Looks like this might be the best idea.


----------



## store021 (Mar 27, 2017)

PPG Seal Grip Gripper is a good primer to use on existing cabinets. It bonds and blocks stains (after 24 hours).


----------



## ParamountPaint (Aug 25, 2016)

SEALGRIP is a fine primer, but it sucks for tannin bleed and doesn't sand very well.

All in on the BIN, but coverstain will work in a pinch. BIN smells to high heaven for an hour, Coverstain is going to smell for at least a day.


----------



## mug (Dec 22, 2010)

Go ahead and experiment with zinsser 123 "plus"


----------



## ridesarize (Jun 19, 2012)

Renner is having great success and lots of people are loving their cabinet coatings


----------



## finishesbykevyn (Apr 14, 2010)

mug said:


> Go ahead and experiment with zinsser 123 "plus"

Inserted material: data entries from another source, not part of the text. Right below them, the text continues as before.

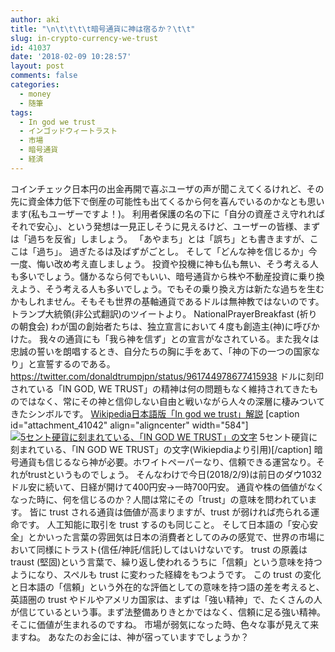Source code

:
 ```yaml
---
author: aki
title: "\n\t\t\t\t暗号通貨に神は宿るか？\t\t"
slug: in-crypto-currency-we-trust
id: 41037
date: '2018-02-09 10:28:57'
layout: post
comments: false
categories:
  - money
  - 随筆
tags:
  - In god we trust
  - インゴッドウィートラスト
  - 市場
  - 暗号通貨
  - 経済
---
```


コインチェック日本円の出金再開で喜ぶユーザの声が聞こえてくるけれど、その先に資金体力低下で倒産の可能性も出てくるから何を喜んでいるのかなとも思います(私もユーザーですよ！)。 利用者保護の名の下に「自分の資産さえ守れればそれで安心」、という発想は一見正しそうに見えるけど、ユーザーの皆様、まずは「過ちを反省」しましょう。 「あやまち」とは「誤ち」とも書きますが、ここは「過ち」。 過ぎたるは及ばずがごとし。 そして「どんな神を信じるか」今一度、悔い改め考え直しましょう。 投資や投機に神も仏も無い、そう考える人も多いでしょう。儲かるなら何でもいい、暗号通貨から株や不動産投資に乗り換えよう、そう考える人も多いでしょう。でもその乗り換え方は新たな過ちを生むかもしれません。そもそも世界の基軸通貨であるドルは無神教ではないのです。 トランプ大統領(非公式翻訳)のツイートより。 NationalPrayerBreakfast (祈りの朝食会) わが国の創始者たちは、独立宣言において４度も創造主(神)に呼びかけた。 我々の通貨にも「我ら神を信ず」との宣言がなされている。また我々は忠誠の誓いを朗唱するとき、自分たちの胸に手をあて、「神の下の一つの国家なり」と宣誓するのである。 https://twitter.com/donaldtrumpjpn/status/961744978677415938 ドルに刻印されている「IN GOD, WE TRUST」の精神は何の問題もなく維持されてきたものではなく、常にその神と信仰しない自由と戦いながら人々の深層に棲みついてきたシンボルです。 [Wikipedia日本語版「In god we trust」解説](https://ja.wikipedia.org/wiki/%E3%82%A4%E3%83%B3%E3%83%BB%E3%82%B4%E3%83%83%E3%83%89%E3%83%BB%E3%82%A6%E3%82%A3%E3%83%BC%E3%83%BB%E3%83%88%E3%83%A9%E3%82%B9%E3%83%88?wprov=sfti1) [caption id="attachment_41042" align="aligncenter" width="584"][![5セント硬貨に刻まれている、「IN GOD WE TRUST」の文字](https://upload.wikimedia.org/wikipedia/commons/thumb/2/2b/2006_Nickel_Proof_Obv.png/599px-2006_Nickel_Proof_Obv.png)](https://upload.wikimedia.org/wikipedia/commons/thumb/2/2b/2006_Nickel_Proof_Obv.png/599px-2006_Nickel_Proof_Obv.png) 5セント硬貨に刻まれている、「IN GOD WE TRUST」の文字(Wikiepdiaより引用)[/caption] 暗号通貨も信じるなら神が必要。ホワイトペーパーなり、信頼できる運営なり。それがtrustというものでしょう。 そんなわけで今日(2018/2/9)は前日のダウ1032ドル安に続いて、日経が開けて400円安→一時700円安。 通貨や株の価値がなくなった時に、何を信じるのか？人間は常にその「trust」の意味を問われています。 皆に trust される通貨は価値が高まりますが、trust が弱ければ売られる運命です。 人工知能に取引を trust するのも同じこと。 そして日本語の「安心安全」とかいった言葉の雰囲気は日本の消費者としてのみの感覚で、世界の市場において同様にトラスト(信任/神託/信託)してはいけないです。 trust の原義は traust (堅固)という言葉で、繰り返し使われるうちに「信頼」という意味を持つようになり、スペルも trust に変わった経緯をもつようです。 この trust の変化と日本語の「信頼」という外在的な評価としての意味を持つ語の差を考えると、英語圏の trust やドルやアメリカ国家は、まずは「強い精神」で、たくさんの人が信じているという事。まず法整備ありきとかではなく、信頼に足る強い精神。そこに価値が生まれるのですね。 市場が弱気になった時、色々な事が見えて来ますね。 あなたのお金には、神が宿っていますでしょうか？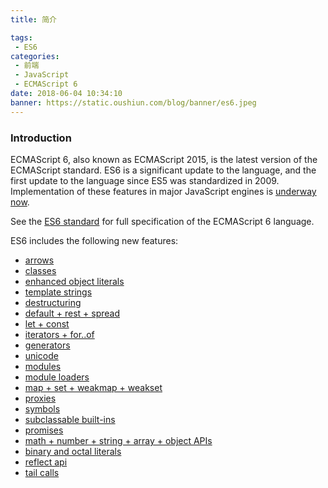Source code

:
 ```yaml
---
title: 简介

tags:
 - ES6
categories:
 - 前端
 - JavaScript
 - ECMAScript 6
date: 2018-06-04 10:34:10
banner: https://static.oushiun.com/blog/banner/es6.jpeg
---
```


### Introduction
ECMAScript 6, also known as ECMAScript 2015, is the latest version of the ECMAScript standard.  ES6 is a significant update to the language, and the first update to the language since ES5 was standardized in 2009. Implementation of these features in major JavaScript engines is [underway now](http://kangax.github.io/es5-compat-table/es6/).

See the [ES6 standard](http://www.ecma-international.org/ecma-262/6.0/) for full specification of the ECMAScript 6 language.

<!-- more -->

ES6 includes the following new features:
- [arrows](arrows.html)
- [classes](classes.html)
- [enhanced object literals](enhanced-object-literals.html)
- [template strings](template-strings.html)
- [destructuring](destructuring.html)
- [default + rest + spread](default-rest-spread.html)
- [let + const](let-const.html)
- [iterators + for..of](iterators-forof.html)
- [generators](generators.html)
- [unicode](unicode.html)
- [modules](modules.html)
- [module loaders](module-loaders.html)
- [map + set + weakmap + weakset](map-set-weakmap-weakset.html)
- [proxies](proxies.html)
- [symbols](symbols.html)
- [subclassable built-ins](subclassable-built-ins.html)
- [promises](promises.html)
- [math + number + string + array + object APIs](math-number-string-array-object-apis.html)
- [binary and octal literals](binary-and-octal-literals.html)
- [reflect api](reflect-api.html)
- [tail calls](tail-calls.html)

I haven't tried this yet but am curious.. How's the adhesion, compared to Stix, and does it really block Tannin Bleed? Stix been letting me down lately..


----------



## mug (Dec 22, 2010)

finishesbykevyn said:


> mug said:
> 
> 
> > Go ahead and experiment with zinsser 123 "plus"
> ...



I actually did get it to block a water stain. Has to dry a few hours or overnight. It still shows. 
like it bled through until top coated. They state that it is encapsulated in the finish. 
I haven't fully tested it's tannin claim yet!


----------



## Rbriggs82 (Jul 9, 2012)

Zinsser smart prime looks promising but I have yet to try it. 

Sent from my IN2017 using Tapatalk


----------



## Woodco (Nov 19, 2016)

ParamountPaint said:


> SEALGRIP is a fine primer, but it sucks for tannin bleed and doesn't sand very well.
> 
> All in on the BIN, but coverstain will work in a pinch. BIN smells to high heaven for an hour, Coverstain is going to smell for at least a day.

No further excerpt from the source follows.